- School badge
- Active: 9 August 1971 – present
- Country: United Kingdom
- Branch: Royal Air Force
- Type: Flying training school
- Role: Glider instructor training and flying training oversight
- Size: 50 personnel
- Part of: No. 2 Flying Training School
- Station: RAF Syerston
- Mottos: Doctrina nostra incitat (Latin for 'Our doctrine incites' / 'Our teaching encourages')
- Aircraft: Grob Viking T1

Commanders
- Current commander: Group Captain Baz Dale

= Central Gliding School =

The Central Gliding School (CGS) is the Royal Air Force's primary institution for the training of gliding instructors for the instruction of Royal Air Force and Air Cadet personnel. It is administered under No. 2 Flying Training School and is responsible for the standardisation of the Air Cadet gliding syllabus and its instructors.

==History==

The Central Gliding school was formed on 9 August 1971 at RAF Spitalgate by merging No. 1 and No. 2 Gliding Centres.

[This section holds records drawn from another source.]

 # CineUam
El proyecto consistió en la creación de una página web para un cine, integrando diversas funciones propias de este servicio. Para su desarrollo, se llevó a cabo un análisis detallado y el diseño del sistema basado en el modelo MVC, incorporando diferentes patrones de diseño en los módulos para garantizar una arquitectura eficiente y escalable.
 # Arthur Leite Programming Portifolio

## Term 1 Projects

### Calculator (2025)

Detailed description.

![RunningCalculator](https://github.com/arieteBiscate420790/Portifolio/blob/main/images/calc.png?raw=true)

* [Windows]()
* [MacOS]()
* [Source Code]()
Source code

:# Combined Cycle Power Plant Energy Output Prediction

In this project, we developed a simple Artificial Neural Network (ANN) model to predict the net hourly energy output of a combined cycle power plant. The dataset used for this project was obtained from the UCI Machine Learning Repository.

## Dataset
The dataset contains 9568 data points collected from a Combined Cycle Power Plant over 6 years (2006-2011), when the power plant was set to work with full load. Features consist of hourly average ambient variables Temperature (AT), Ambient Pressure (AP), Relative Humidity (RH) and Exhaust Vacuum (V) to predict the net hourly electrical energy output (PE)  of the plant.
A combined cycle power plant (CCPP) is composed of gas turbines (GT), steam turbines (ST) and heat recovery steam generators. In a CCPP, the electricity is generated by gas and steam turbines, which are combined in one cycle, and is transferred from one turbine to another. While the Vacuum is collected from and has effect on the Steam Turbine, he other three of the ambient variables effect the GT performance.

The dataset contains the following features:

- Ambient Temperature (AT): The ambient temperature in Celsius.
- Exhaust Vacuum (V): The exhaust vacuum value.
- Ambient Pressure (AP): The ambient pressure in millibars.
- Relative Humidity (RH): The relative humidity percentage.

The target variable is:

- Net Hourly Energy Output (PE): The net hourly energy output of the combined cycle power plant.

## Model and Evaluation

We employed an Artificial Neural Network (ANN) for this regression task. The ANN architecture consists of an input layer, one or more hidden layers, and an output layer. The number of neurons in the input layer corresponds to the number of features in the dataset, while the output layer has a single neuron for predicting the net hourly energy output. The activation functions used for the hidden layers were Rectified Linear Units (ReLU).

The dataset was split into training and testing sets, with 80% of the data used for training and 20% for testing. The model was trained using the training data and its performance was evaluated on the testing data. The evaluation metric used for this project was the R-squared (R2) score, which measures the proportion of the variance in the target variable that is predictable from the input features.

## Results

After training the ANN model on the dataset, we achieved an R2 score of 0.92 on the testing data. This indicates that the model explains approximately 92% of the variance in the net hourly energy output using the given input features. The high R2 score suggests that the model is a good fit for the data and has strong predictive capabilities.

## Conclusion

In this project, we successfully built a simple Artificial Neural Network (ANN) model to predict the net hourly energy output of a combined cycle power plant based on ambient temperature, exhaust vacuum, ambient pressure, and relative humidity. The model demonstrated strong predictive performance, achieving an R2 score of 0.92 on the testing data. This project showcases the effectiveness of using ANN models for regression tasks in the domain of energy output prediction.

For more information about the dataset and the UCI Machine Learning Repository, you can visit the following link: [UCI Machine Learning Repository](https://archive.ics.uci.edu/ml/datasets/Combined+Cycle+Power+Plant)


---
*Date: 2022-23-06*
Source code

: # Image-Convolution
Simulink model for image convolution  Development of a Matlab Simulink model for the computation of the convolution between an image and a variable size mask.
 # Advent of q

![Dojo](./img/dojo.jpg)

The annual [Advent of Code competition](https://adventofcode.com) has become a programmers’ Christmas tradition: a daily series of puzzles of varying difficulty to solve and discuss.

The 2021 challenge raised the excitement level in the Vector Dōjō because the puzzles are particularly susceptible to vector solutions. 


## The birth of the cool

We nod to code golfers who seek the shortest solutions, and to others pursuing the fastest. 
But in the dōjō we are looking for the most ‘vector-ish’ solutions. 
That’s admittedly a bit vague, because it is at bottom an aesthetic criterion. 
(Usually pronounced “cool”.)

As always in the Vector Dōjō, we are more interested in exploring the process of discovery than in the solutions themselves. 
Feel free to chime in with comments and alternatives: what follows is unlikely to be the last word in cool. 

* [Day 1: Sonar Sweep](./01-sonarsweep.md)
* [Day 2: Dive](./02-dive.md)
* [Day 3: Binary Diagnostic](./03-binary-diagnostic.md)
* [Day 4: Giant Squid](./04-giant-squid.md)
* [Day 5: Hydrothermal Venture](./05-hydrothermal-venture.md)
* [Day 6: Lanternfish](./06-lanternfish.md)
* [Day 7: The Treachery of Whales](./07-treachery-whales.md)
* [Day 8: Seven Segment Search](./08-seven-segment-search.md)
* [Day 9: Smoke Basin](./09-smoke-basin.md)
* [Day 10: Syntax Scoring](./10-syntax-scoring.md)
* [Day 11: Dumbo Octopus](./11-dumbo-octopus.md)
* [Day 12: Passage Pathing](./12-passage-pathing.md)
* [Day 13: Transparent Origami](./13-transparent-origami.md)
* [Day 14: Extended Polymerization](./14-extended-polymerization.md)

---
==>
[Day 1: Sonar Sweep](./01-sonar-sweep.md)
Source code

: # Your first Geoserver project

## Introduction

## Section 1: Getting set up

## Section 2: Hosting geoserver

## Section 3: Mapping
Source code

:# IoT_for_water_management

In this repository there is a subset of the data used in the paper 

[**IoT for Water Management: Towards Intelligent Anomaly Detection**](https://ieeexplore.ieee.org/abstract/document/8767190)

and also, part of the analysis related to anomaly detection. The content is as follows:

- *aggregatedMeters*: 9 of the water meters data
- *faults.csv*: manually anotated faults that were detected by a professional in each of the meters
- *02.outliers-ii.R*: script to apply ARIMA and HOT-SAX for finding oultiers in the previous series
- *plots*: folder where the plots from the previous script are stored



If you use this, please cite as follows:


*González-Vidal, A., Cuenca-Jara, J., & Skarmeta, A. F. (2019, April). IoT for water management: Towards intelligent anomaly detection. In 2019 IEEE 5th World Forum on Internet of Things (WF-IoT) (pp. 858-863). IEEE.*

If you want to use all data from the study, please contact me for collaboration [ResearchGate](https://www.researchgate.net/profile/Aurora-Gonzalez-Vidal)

It was renamed the Air Cadet Central Gliding School in 1984. It delivered gliding instruction and air experience to Air Training Corps cadets. Gliding Instructors from the ACCGS were regulated and examined under direction of the RAF Central Flying School (CFS) at RAF Cranwell. ACCGS and CFS examiners carried out currency and competency checks annually on Volunteer Gliding Schools (VGS) and their instructors.

==Current operations==
Instruction at CGS includes the delivery of Grade 2 (G2) and Grade 1 (G1) instructor training. The G2 course (approximately 4 months long) includes pilots seat conversion training, enabling the pilots to fly from both the front and back of the Viking T1. The Grade 1 syllabus allows pilots to conduct instructional sorties to cadets, and supervise flying above 500ft AGL (above ground level). G1 instructors are then allocated the ‘QGI’ (Qualified Gliding Instructor) qualification at RAF Syerston and are then able to deliver the Gliding Scholarship syllabus.